That's just not true any more. Companies sometimes choose to enter joint
ventures, but in most industries, they're not forced to. Many large foreign
companies operate without JV partners in China.

> There can be no rule of law without an independent judiciary, and the WTO
> mechanism's you speak of are completely unenforceable.

WTO rulings have led to concrete changes in Chinese policy, and beyond that,
China has undergone very fundamental changes to its economic structure and
regulation as a condition of WTO membership. In terms of things like IP
enforcement, there is something approaching rule of law in China.

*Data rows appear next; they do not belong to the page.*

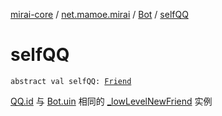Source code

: [mirai-core](../../index.md) / [net.mamoe.mirai](../index.md) / [Bot](index.md) / [selfQQ](./self-q-q.md)

# selfQQ

`abstract val selfQQ: `[`Friend`](../../net.mamoe.mirai.contact/-friend/index.md)

[QQ.id](../../net.mamoe.mirai.contact/-q-q/id.md) 与 [Bot.uin](uin.md) 相同的 [_lowLevelNewFriend](../-low-level-bot-a-p-i-accessor/_low-level-new-friend.md) 实例

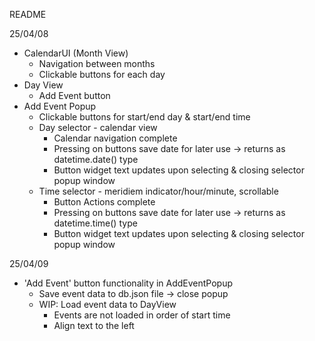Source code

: README

25/04/08

- CalendarUI (Month View)
  - Navigation between months
  - Clickable buttons for each day
- Day View
  - Add Event button
- Add Event Popup
  - Clickable buttons for start/end day & start/end time
  - Day selector - calendar view
    - Calendar navigation complete
    - Pressing on buttons save date for later use -> returns as datetime.date() type
    - Button widget text updates upon selecting & closing selector popup window
  - Time selector - meridiem indicator/hour/minute, scrollable
    - Button Actions complete
    - Pressing on buttons save date for later use -> returns as datetime.time() type
    - Button widget text updates upon selecting & closing selector popup window

25/04/09

- 'Add Event' button functionality in AddEventPopup
  - Save event data to db.json file -> close popup
  - WIP: Load event data to DayView
    - Events are not loaded in order of start time
    - Align text to the left
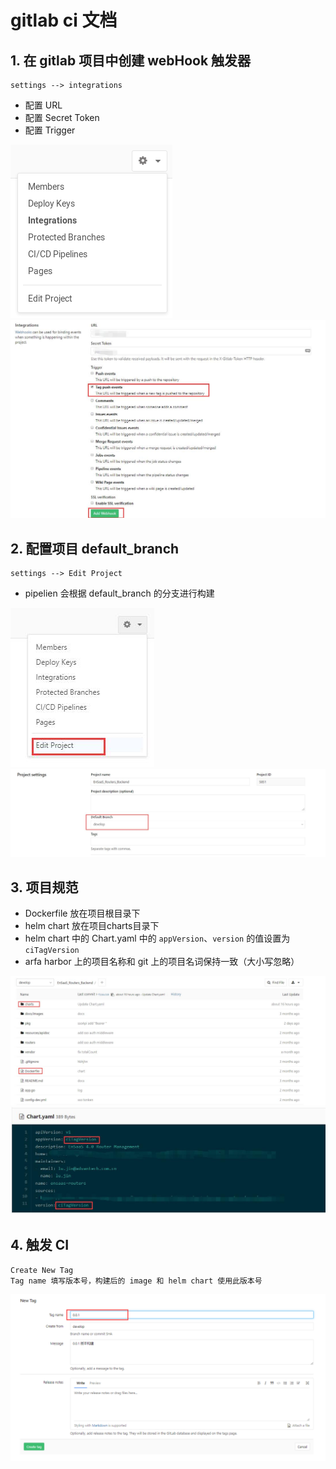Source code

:# gitlab ci 文档

## 1. 在 gitlab 项目中创建 webHook 触发器  
    settings --> integrations  
 - 配置 URL
 - 配置 Secret Token
 - 配置 Trigger   
 
![](../docs/accessing_integrations.png)    
![integrations](../docs/integrations.jpg)  

## 2. 配置项目 default_branch  
    settings --> Edit Project   
- pipelien 会根据 default_branch 的分支进行构建   
    
![](../docs/edit_project.jpg)  
![](../docs/project_settings.jpg)  
    
## 3. 项目规范  
- Dockerfile 放在项目根目录下
- helm chart 放在项目charts目录下  
- helm chart 中的 Chart.yaml 中的 `appVersion`、`version` 的值设置为 `ciTagVersion`
- arfa harbor 上的项目名称和 git 上的项目名词保持一致（大小写忽略）

![](../docs/project.jpg)
![](../docs/chart.jpg)

## 4. 触发 CI
    Create New Tag   
    Tag name 填写版本号，构建后的 image 和 helm chart 使用此版本号  
       
![](../docs/create_tag.png)
    
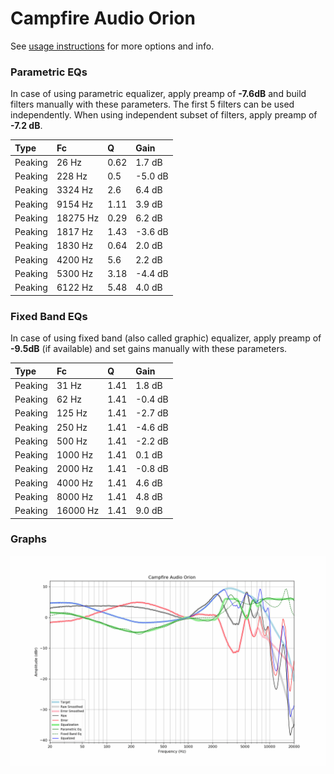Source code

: # Campfire Audio Orion
See [usage instructions](https://github.com/jaakkopasanen/AutoEq#usage) for more options and info.

### Parametric EQs
In case of using parametric equalizer, apply preamp of **-7.6dB** and build filters manually
with these parameters. The first 5 filters can be used independently.
When using independent subset of filters, apply preamp of **-7.2 dB**.

| Type    | Fc       |    Q | Gain    |
|:--------|:---------|:-----|:--------|
| Peaking | 26 Hz    | 0.62 | 1.7 dB  |
| Peaking | 228 Hz   | 0.5  | -5.0 dB |
| Peaking | 3324 Hz  | 2.6  | 6.4 dB  |
| Peaking | 9154 Hz  | 1.11 | 3.9 dB  |
| Peaking | 18275 Hz | 0.29 | 6.2 dB  |
| Peaking | 1817 Hz  | 1.43 | -3.6 dB |
| Peaking | 1830 Hz  | 0.64 | 2.0 dB  |
| Peaking | 4200 Hz  | 5.6  | 2.2 dB  |
| Peaking | 5300 Hz  | 3.18 | -4.4 dB |
| Peaking | 6122 Hz  | 5.48 | 4.0 dB  |

### Fixed Band EQs
In case of using fixed band (also called graphic) equalizer, apply preamp of **-9.5dB**
(if available) and set gains manually with these parameters.

| Type    | Fc       |    Q | Gain    |
|:--------|:---------|:-----|:--------|
| Peaking | 31 Hz    | 1.41 | 1.8 dB  |
| Peaking | 62 Hz    | 1.41 | -0.4 dB |
| Peaking | 125 Hz   | 1.41 | -2.7 dB |
| Peaking | 250 Hz   | 1.41 | -4.6 dB |
| Peaking | 500 Hz   | 1.41 | -2.2 dB |
| Peaking | 1000 Hz  | 1.41 | 0.1 dB  |
| Peaking | 2000 Hz  | 1.41 | -0.8 dB |
| Peaking | 4000 Hz  | 1.41 | 4.6 dB  |
| Peaking | 8000 Hz  | 1.41 | 4.8 dB  |
| Peaking | 16000 Hz | 1.41 | 9.0 dB  |

### Graphs
![](./Campfire%20Audio%20Orion.png)
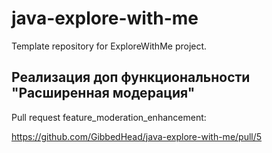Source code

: # java-explore-with-me
Template repository for ExploreWithMe project.


## Реализация доп функциональности "Расширенная модерация"

Pull request feature_moderation_enhancement:

https://github.com/GibbedHead/java-explore-with-me/pull/5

Western
companies can enforce their IP rights through the Chinese judiciary, and they
have a very good success rate.

> They were technically "broken" up. But they still have have CCP liaison
> committees

Having a "liaison committee" is very different from being a giant monopoly
that rules the market and doesn't have to fear competition. Many large state-
owned enterprises were broken up, forced to operate on a profit-basis for the
first time, and forced to compete with one another and private enterprises.
Private enterprises now make up a large share of the Chinese economy.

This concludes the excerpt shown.